沖田は特に土方に固執している自覚は無かった。
欲しいとは言ったけれど、土方を苛め抜いてやりたいというサド心がそうさせていると思っている。
今日こそは意地っ張りの土方が己に跪いて許しを請うところを想像しながら、倉庫のドアをぎぎぎと開けた。
臭気はより一層強くなっていたが、それは昨日のアンモニア臭がひどくなっただけのようだ。

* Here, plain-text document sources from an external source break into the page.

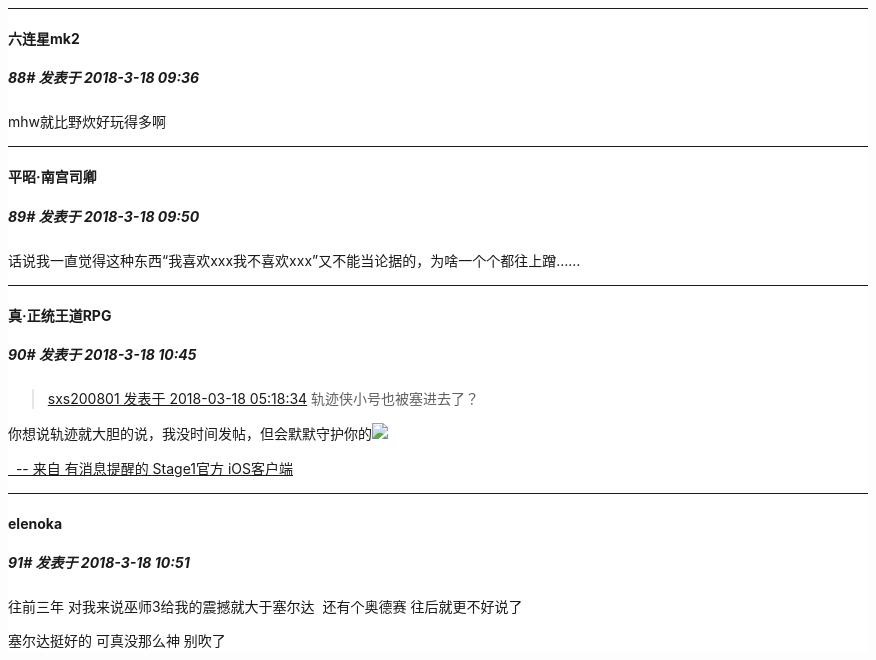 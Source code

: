 





-----

####  六连星mk2  
##### 88#       发表于 2018-3-18 09:36




mhw就比野炊好玩得多啊







-----

####  平昭·南宫司卿  
##### 89#       发表于 2018-3-18 09:50




话说我一直觉得这种东西“我喜欢xxx我不喜欢xxx”又不能当论据的，为啥一个个都往上蹭……







-----

####  真·正统王道RPG  
##### 90#       发表于 2018-3-18 10:45



<blockquote><a href="httphttps://bbs.saraba1st.com/2b/forum.php?mod=redirect&amp;goto=findpost&amp;pid=38885773&amp;ptid=1588533" target="_blank">sxs200801 发表于 2018-03-18 05:18:34</a>
轨迹侠小号也被塞进去了？</blockquote>你想说轨迹就大胆的说，我没时间发帖，但会默默守护你的<img src="https://static.saraba1st.com/image/smiley/face2017/072.png" referrerpolicy="no-referrer">

[  -- 来自 有消息提醒的 Stage1官方 iOS客户端](https://itunes.apple.com/fi/app/saraba1st/id1221237470?mt=8)







-----

####  elenoka  
##### 91#       发表于 2018-3-18 10:51




往前三年 对我来说巫师3给我的震撼就大于塞尔达  还有个奥德赛 往后就更不好说了

塞尔达挺好的 可真没那么神 别吹了
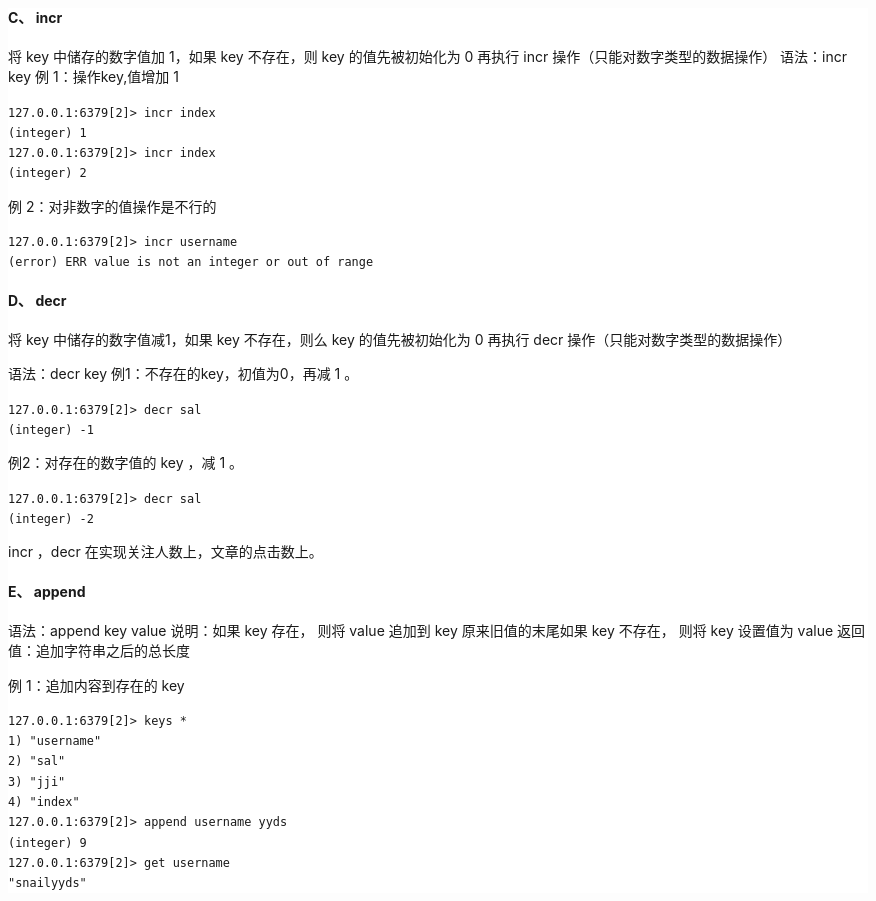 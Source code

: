 
#### C、 incr
将 key 中储存的数字值加 1，如果 key 不存在，则 key 的值先被初始化为 0 再执行 incr 操作（只能对数字类型的数据操作）
语法：incr key
例 1：操作key,值增加 1

```shell
127.0.0.1:6379[2]> incr index
(integer) 1
127.0.0.1:6379[2]> incr index
(integer) 2
```

例 2：对非数字的值操作是不行的

```shell
127.0.0.1:6379[2]> incr username
(error) ERR value is not an integer or out of range
```

#### D、 decr
将 key 中储存的数字值减1，如果 key 不存在，则么 key 的值先被初始化为 0 再执行 decr 操作（只能对数字类型的数据操作）

语法：decr key
例1：不存在的key，初值为0，再减 1 。

```shell
127.0.0.1:6379[2]> decr sal
(integer) -1
```

例2：对存在的数字值的 key ，减 1 。

```shell
127.0.0.1:6379[2]> decr sal
(integer) -2
```

incr ，decr 在实现关注人数上，文章的点击数上。

#### E、 append
语法：append key value
说明：如果 key 存在， 则将 value 追加到 key 原来旧值的末尾如果 key 不存在， 则将 key 设置值为 value
返回值：追加字符串之后的总长度

例 1：追加内容到存在的 key

```shell
127.0.0.1:6379[2]> keys *
1) "username"
2) "sal"
3) "jji"
4) "index"
127.0.0.1:6379[2]> append username yyds
(integer) 9
127.0.0.1:6379[2]> get username
"snailyyds"
```
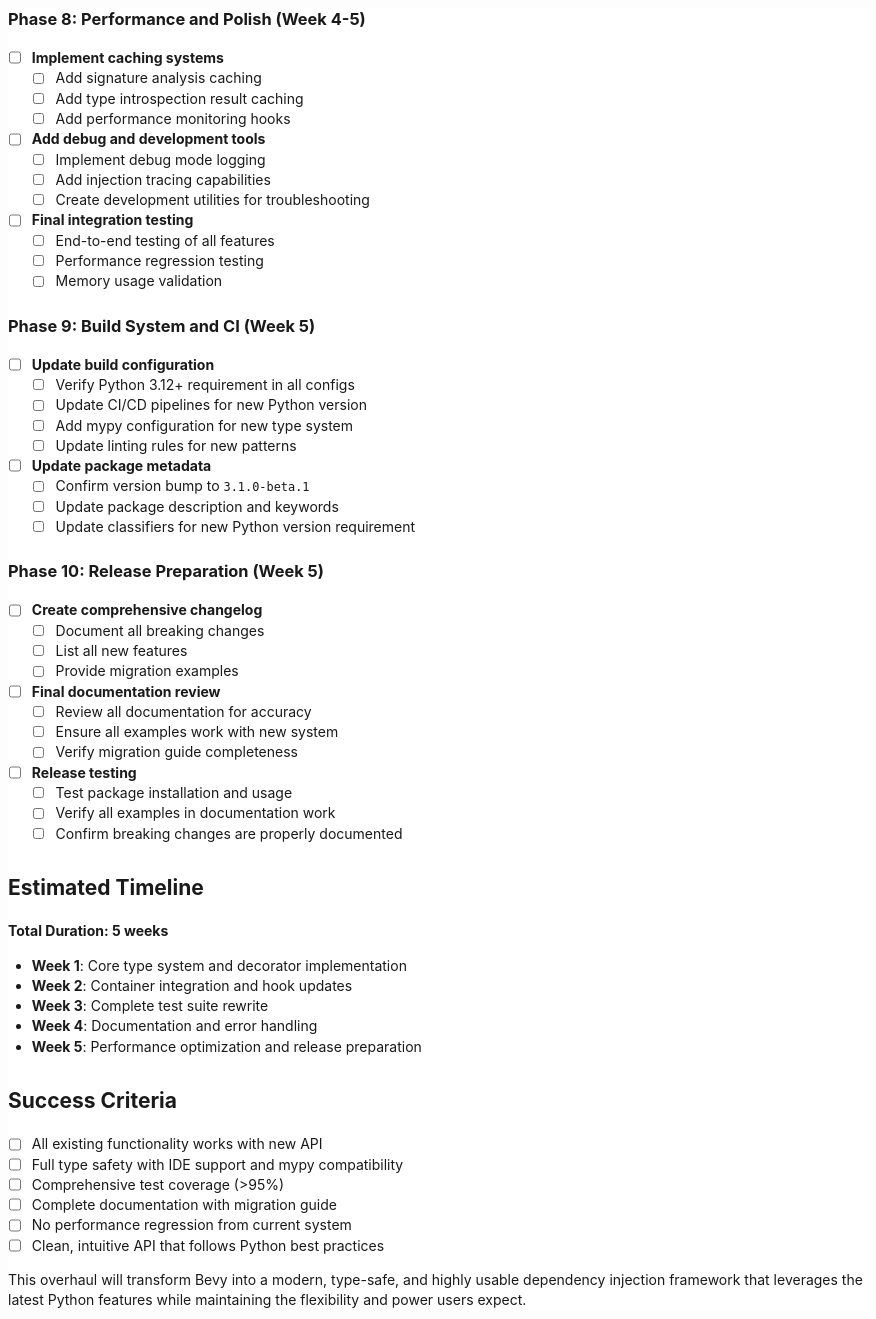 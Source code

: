 ### Phase 8: Performance and Polish (Week 4-5)
- [ ] **Implement caching systems**
  - [ ] Add signature analysis caching
  - [ ] Add type introspection result caching
  - [ ] Add performance monitoring hooks
- [ ] **Add debug and development tools**
  - [ ] Implement debug mode logging
  - [ ] Add injection tracing capabilities
  - [ ] Create development utilities for troubleshooting
- [ ] **Final integration testing**
  - [ ] End-to-end testing of all features
  - [ ] Performance regression testing
  - [ ] Memory usage validation

### Phase 9: Build System and CI (Week 5)
- [ ] **Update build configuration**
  - [ ] Verify Python 3.12+ requirement in all configs
  - [ ] Update CI/CD pipelines for new Python version
  - [ ] Add mypy configuration for new type system
  - [ ] Update linting rules for new patterns
- [ ] **Update package metadata**
  - [ ] Confirm version bump to `3.1.0-beta.1`
  - [ ] Update package description and keywords
  - [ ] Update classifiers for new Python version requirement

### Phase 10: Release Preparation (Week 5)
- [ ] **Create comprehensive changelog**
  - [ ] Document all breaking changes
  - [ ] List all new features
  - [ ] Provide migration examples
- [ ] **Final documentation review**
  - [ ] Review all documentation for accuracy
  - [ ] Ensure all examples work with new system
  - [ ] Verify migration guide completeness
- [ ] **Release testing**
  - [ ] Test package installation and usage
  - [ ] Verify all examples in documentation work
  - [ ] Confirm breaking changes are properly documented

## Estimated Timeline
**Total Duration: 5 weeks**

- **Week 1**: Core type system and decorator implementation
- **Week 2**: Container integration and hook updates
- **Week 3**: Complete test suite rewrite
- **Week 4**: Documentation and error handling
- **Week 5**: Performance optimization and release preparation

## Success Criteria
- [ ] All existing functionality works with new API
- [ ] Full type safety with IDE support and mypy compatibility
- [ ] Comprehensive test coverage (>95%)
- [ ] Complete documentation with migration guide
- [ ] No performance regression from current system
- [ ] Clean, intuitive API that follows Python best practices

This overhaul will transform Bevy into a modern, type-safe, and highly usable dependency injection framework that leverages the latest Python features while maintaining the flexibility and power users expect.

「土方サァン、アンタひょっとしてベンピですかぃ?俺ァ糞垂れ流してるアンタが見てえんですけどねえ」
昨日よりも更にぐったりとしている男を見てぞくりとした。
自然唇が笑みの形になるが、沖田本人は自分が異常だという心持ちは無かった。
壁の留め具を少し緩めると、どさりと音がして土方が膝を着いた。鎖が少し伸びたので拘束は変わらないが尻を床につけることはできる。
その足元を見て、沖田が声を出して笑った。

「アンタ・・まさか小便を・・・くくっ」

先程は気が付かなかったが、元は白い土方の靴下が薄汚れて片方くしゃりとコンクリートの床に落ちている。視線を移すと土方の右足は裸足。
土方は喉の渇きに耐えかねて己の靴下を脱ぎ、床の小便に吸わせてきっと足を使って口まで運び啜ったのだろう。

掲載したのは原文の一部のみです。